Michael Saylor Declares Bitcoin 4-Year Cycle Dead, Says Halving Hype Over

Michael Saylor declared the Bitcoin 4-year cycle dead on June 23, speaking at a major industry summit. He argued that the predictable pattern tied to Bitcoin's halving events is no longer valid. According to Saylor, the 'halving hype' — the belief that each reward cut sparks a predictable bull run — is officially over.

Why Saylor says the cycle is gone

Saylor didn't just question the cycle. He said it's finished. He told the audience that the old supply-shock narrative doesn't account for how much the market has changed. Institutional adoption, regulatory developments, and global macro forces now drive price more than the halving schedule. He suggested that investors clinging to the four-year playbook are looking in the rearview mirror.

What the cycle theory promised

The four-year cycle has been a core belief for many in crypto. The idea: after each halving, supply tightens, scarcity increases, and prices eventually spike — usually peaking about 18 months later. That pattern held through 2012, 2016, and 2020. But Saylor says the world is different now. The last halving was in 2024. The next is scheduled around 2028. But according to him, that timing no longer matters the way it used to.
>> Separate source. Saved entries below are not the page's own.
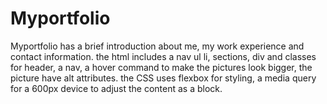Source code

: # Myportfolio
 Myportfolio has a brief introduction about me, my work experience and contact information.
the html includes a nav ul li, sections, div and classes for header, a nav, a hover command to make the pictures look bigger, the picture have alt attributes.
the CSS uses flexbox for styling, a media query for a 600px device to adjust the content as a block.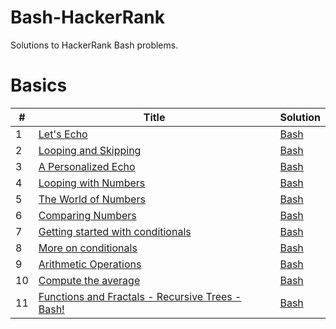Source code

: # Bash-HackerRank
Solutions to HackerRank Bash problems.

<h1>Basics</h1>

<table>
    <thead>
        <tr>
            <th>#</th>
            <th>Title</th>
            <th>Solution</th>
        </tr>
    </thead>
    <tbody>
        <tr>
            <td>1</td>
            <td><a href="https://www.hackerrank.com/challenges/bash-tutorials-lets-echo/problem">Let's Echo
</a></td>
            <td><a href="https://github.com/djeada/Bash-HackerRank/blob/main/src/Basics/lets_echo.sh">Bash</a></td>
        </tr>
        <tr>
            <td>2</td>
            <td><a href="https://www.hackerrank.com/challenges/bash-tutorials---looping-and-skipping/problem">Looping and Skipping</a></td>
            <td><a href="https://github.com/djeada/Bash-HackerRank/blob/main/src/Basics/looping_and_skipping.sh">Bash</a></td>
        </tr>
        <tr>
            <td>3</td>
            <td><a href="https://www.hackerrank.com/challenges/bash-tutorials---a-personalized-echo/problem">A Personalized Echo</a></td>
            <td><a href="https://github.com/djeada/Bash-HackerRank/blob/main/src/Basics/personalized_echo.sh">Bash</a></td>
        </tr>
        <tr>
            <td>4</td>
            <td><a href="https://www.hackerrank.com/challenges/bash-tutorials---looping-with-numbers/problem">Looping with Numbers</a></td>
            <td><a href="https://github.com/djeada/Bash-HackerRank/blob/main/src/Basics/looping_with_numbers.sh">Bash</a></td>
        </tr>
        <tr>
            <td>5</td>
            <td><a href="https://www.hackerrank.com/challenges/bash-tutorials---the-world-of-numbers/problem">The World of Numbers</a></td>
            <td><a href="https://github.com/djeada/Bash-HackerRank/blob/main/src/Basics/world_of_numbers.sh">Bash</a></td>
        </tr>
        <tr>
            <td>6</td>
            <td><a href="https://www.hackerrank.com/challenges/bash-tutorials---comparing-numbers/problem">Comparing Numbers</a></td>
            <td><a href="https://github.com/djeada/Bash-HackerRank/blob/main/src/Basics/comparing_numbers.sh">Bash</a></td>
        </tr>
        <tr>
            <td>7</td>
            <td><a href="https://www.hackerrank.com/challenges/bash-tutorials---getting-started-with-conditionals/problem">Getting started with conditionals</a></td>
            <td><a href="https://github.com/djeada/Bash-HackerRank/blob/main/src/Basics/getting_started_with_conditionals.sh">Bash</a></td>
        </tr>
        <tr>
            <td>8</td>
            <td><a href="https://www.hackerrank.com/challenges/bash-tutorials---more-on-conditionals/problem">More on conditionals</a></td>
            <td><a href="https://github.com/djeada/Bash-HackerRank/blob/main/src/Basics/more_on_conditionals.sh">Bash</a></td>
        </tr>
        <td>9</td>
        <td><a href="https://www.hackerrank.com/challenges/bash-tutorials---arithmetic-operations/problem">Arithmetic Operations</td>
        <td><a href="https://github.com/djeada/Bash-HackerRank/blob/main/src/Basics/arithmetic_operations.sh">Bash</a></td>
        </tr>
        <tr>
            <td>10</td>
            <td><a href="https://www.hackerrank.com/challenges/bash-tutorials---compute-the-average/problem">Compute the average</a></td>
            <td><a href="https://github.com/djeada/Bash-HackerRank/blob/main/src/Basics/compute_the_average.sh">Bash</a></td>
        </tr>
        <tr>
            <td>11</td>
            <td><a href="https://www.hackerrank.com/challenges/fractal-trees-all/problem">Functions and Fractals - Recursive Trees - Bash!</a></td>
            <td><a href="">Bash</a></td>
        </tr>
    </tbody>
</table>
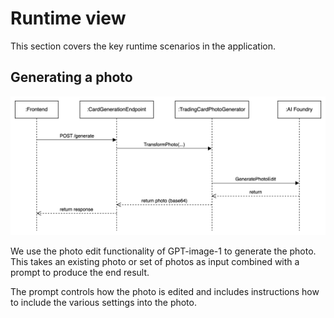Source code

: # Runtime view

This section covers the key runtime scenarios in the application.

## Generating a photo

![Photo generation workflow](images/photo-generation.png)

We use the photo edit functionality of GPT-image-1 to generate the photo. This takes an
existing photo or set of photos as input combined with a prompt to produce the end result.

The prompt controls how the photo is edited and includes instructions how to include
the various settings into the photo.
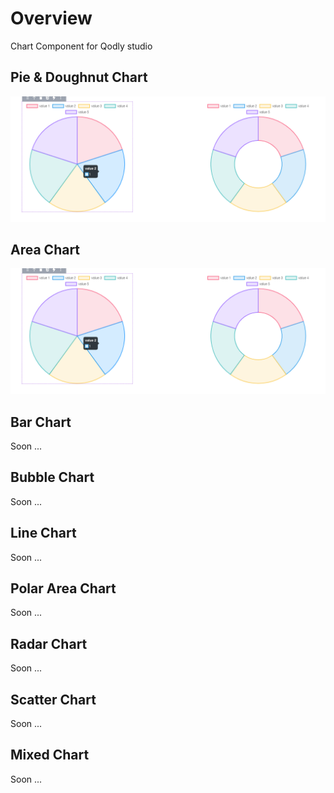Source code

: # Overview

Chart Component for Qodly studio


## Pie & Doughnut Chart
![image info](public/pie.png)


##  Area Chart
![image info](public/pie.png)


##  Bar Chart
Soon ...
##  Bubble Chart
Soon ...
##  Line Chart
Soon ...
##  Polar Area Chart
Soon ...
##  Radar Chart
Soon ...
##  Scatter Chart
Soon ...
##  Mixed Chart 
Soon ...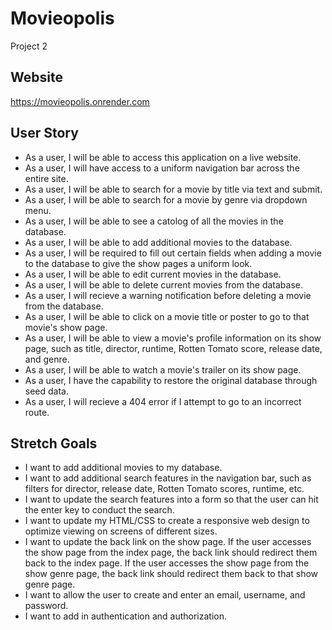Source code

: # Movieopolis

Project 2

## Website

https://movieopolis.onrender.com

## User Story

- As a user, I will be able to access this application on a live website.
- As a user, I will have access to a uniform navigation bar across the entire site.
- As a user, I will be able to search for a movie by title via text and submit.
- As a user, I will be able to search for a movie by genre via dropdown menu.
- As a user, I will be able to see a catolog of all the movies in the database.
- As a user, I will be able to add additional movies to the database.
- As a user, I will be required to fill out certain fields when adding a movie to the database to give the show pages a uniform look.
- As a user, I will be able to edit current movies in the database.
- As a user, I will be able to delete current movies from the database.
- As a user, I will recieve a warning notification before deleting a movie from the database.
- As a user, I will be able to click on a movie title or poster to go to that movie's show page.
- As a user, I will be able to view a movie's profile information on its show page, such as title, director, runtime, Rotten Tomato score, release date, and genre.
- As a user, I will be able to watch a movie's trailer on its show page.
- As a user, I have the capability to restore the original database through seed data.
- As a user, I will recieve a 404 error if I attempt to go to an incorrect route.

## Stretch Goals

- I want to add additional movies to my database.
- I want to add additional search features in the navigation bar, such as filters for director, release date, Rotten Tomato scores, runtime, etc.
- I want to update the search features into a form so that the user can hit the enter key to conduct the search.
- I want to update my HTML/CSS to create a responsive web design to optimize viewing on screens of different sizes.
- I want to update the back link on the show page. If the user accesses the show page from the index page, the back link should redirect them back to the index page. If the user accesses the show page from the show genre page, the back link should redirect them back to that show genre page.
- I want to allow the user to create and enter an email, username, and password.
- I want to add in authentication and authorization.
What this means for the market

Saylor's declaration challenges a narrative that has shaped trading strategies for years. Some will dismiss it as contrarian. Others will see it as a realistic take from someone who's been right before. No other major figures have publicly backed his claim yet. But his voice carries weight. He's been one of Bitcoin's loudest supporters through multiple cycles.

If the cycle is dead, then the old playbook — buy before the halving, sell after the peak — loses its logic. That could change how both retail and institutional investors approach Bitcoin. It might also shift focus to other catalysts, like ETF flows or central bank policy. But for now, the debate is just getting started.

Saylor's statement lands at a time when the market is already questioning what comes next. With the next halving still years away, his timing isn't accidental. He's telling the industry to stop waiting for history to repeat itself.